Your story will tell you when it’s done. Whether it’s too long or too short for the category you wanted it to fit in, it’s done when it’s done.
Cutting the juicy bits so it can be submitted as a short story or adding a bunch of extra bullshit so you can call it a novel instead of a novella isn’t going to improve your book.
It just fucks up the story.
And the story is more important than what category it falls into.
If you primarily write standalones in a genre filled to the brim with series (First of all, if it’s fantasy romance, hit me up. I’m always looking for a standalone fantasy romance. Second of all, looks like we’re in the same boat.) that doesn’t mean that your books are less worthy. It doesn’t mean you’re doing anything wrong. It doesn’t mean your books won’t sell.
It just means that your stories, to date, are not the norm.
And that isn’t a bad thing.
It just means marketing might be more difficult because each book is a bit of a blank slate, whereas marketing a series means that each successive book already has an audience that you can build upon.
But if you intentionally stretch a standalone into a series, adding fluff here and there, it’s going to detract from the overall quality.
Same goes for cutting stuff out specifically to slip it in under a word count threshold. The character you cut because they added one too many subplots might have been the character that provided relief for a dark story or the character that provided the edge necessary to offset an abundance of silliness.
They might have been the character readers would fall in love with.
Is that sacrifice really worth getting the story finished at a certain length?
Of course, add or cut things when you need to. If something needs more backstory, provide it. If something needs less exposition, get that shit outta there.
But don’t do it for the word count.
When I started writing The Regonia Chronicles, I intended it to be one book. Not a series with a prequel and everything. But then, it expanded to include a second alien race and three additional planets (It already had a couple).
Now, each time I sit down to work on it, it looks more and more likely that I’ll be splitting it into three books rather than two. Because that’s what the story needs. All that other stuff was necessary to make the original story idea make sense, I just didn’t know it when I started writing because I’m a pantser.
A Heart of Salt & Silver was intended to be a novella, but it blossomed into a novel.
Meanwhile, Second to None came in at half the word count that I thought it would.

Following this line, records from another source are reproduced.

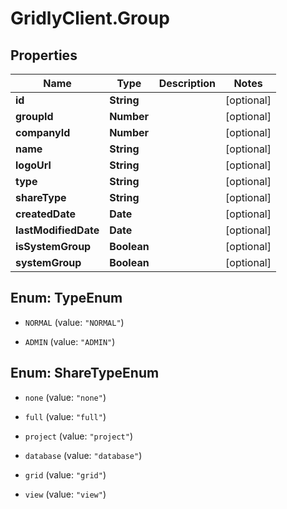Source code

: # GridlyClient.Group

## Properties

Name | Type | Description | Notes
------------ | ------------- | ------------- | -------------
**id** | **String** |  | [optional] 
**groupId** | **Number** |  | [optional] 
**companyId** | **Number** |  | [optional] 
**name** | **String** |  | [optional] 
**logoUrl** | **String** |  | [optional] 
**type** | **String** |  | [optional] 
**shareType** | **String** |  | [optional] 
**createdDate** | **Date** |  | [optional] 
**lastModifiedDate** | **Date** |  | [optional] 
**isSystemGroup** | **Boolean** |  | [optional] 
**systemGroup** | **Boolean** |  | [optional] 



## Enum: TypeEnum


* `NORMAL` (value: `"NORMAL"`)

* `ADMIN` (value: `"ADMIN"`)





## Enum: ShareTypeEnum


* `none` (value: `"none"`)

* `full` (value: `"full"`)

* `project` (value: `"project"`)

* `database` (value: `"database"`)

* `grid` (value: `"grid"`)

* `view` (value: `"view"`)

And you know what that means?
It doesn’t mean that I didn’t fill enough pages or that I filled too many. It means that the story ended exactly where it needed to end.
It found its natural resolution.
Writing a good, solid story is far more important than meeting a specific word count. There’s an audience for every length of story within every genre. Some of those audiences hide better than others, but they’re there.
So stop stressing over word count and just write the damn story.
Do it the justice of letting it be the length it needs to be.
Keep reading. Keep writing.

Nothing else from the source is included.